Why Millennials Should All Move to North Dakota

Why Millennials Should All Move to North Dakota

By Sean Braswell


Because the American Dream can vary a great deal depending on where you are doing the dreaming.

By Sean Braswell

OZY is proud to partner with Opportunity Nation to reveal the results of their 2017 Opportunity Index, which measures the economic, educational and civic factors that foster opportunity and economic mobility.

In the United States, your chances of achieving the so-called American Dream can depend on a lot of things, including your race, gender, family background and educational attainment. It can also largely depend — as a growing volume of research suggests — on exactly where in the U.S. you live.

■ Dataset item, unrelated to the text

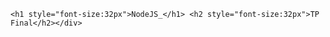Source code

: <div>
    
    <h1 style="font-size:32px">NodeJS_</h1> <h2 style="font-size:32px">TP Final</h2></div>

In fact, these studies show that there is one somewhat surprising region of the nation where your chance of getting ahead may be best: the seven Great Plains states of Minnesota, Wisconsin, Iowa, Nebraska, Kansas, and North and South Dakota. That’s right, upstart Millennials — let your peers pack their bags for the costly shores of New York or California; you should pack yours for the friendly plains of Minnesota or North Dakota and go north, young (wo)man!

If you want upward mobility, then you should think about moving upward.

The latest data point for this trend is the recently released 2017 Opportunity Index, a joint creation by Opportunity Nation and Child Trends that has, since 2011, taken a composite measure of opportunity in the U.S. that covers four key dimensions: economy, education, health and community. As you might expect, a number of New England states performed well on the index, with Vermont securing the top spot. But five Great Plains states — Minnesota (2), Iowa (3), North Dakota (5), Nebraska (6) and Wisconsin (10) — round off the Top 10, with Kansas (14) and South Dakota (17) appearing in the top 20 and easily outperforming the national average.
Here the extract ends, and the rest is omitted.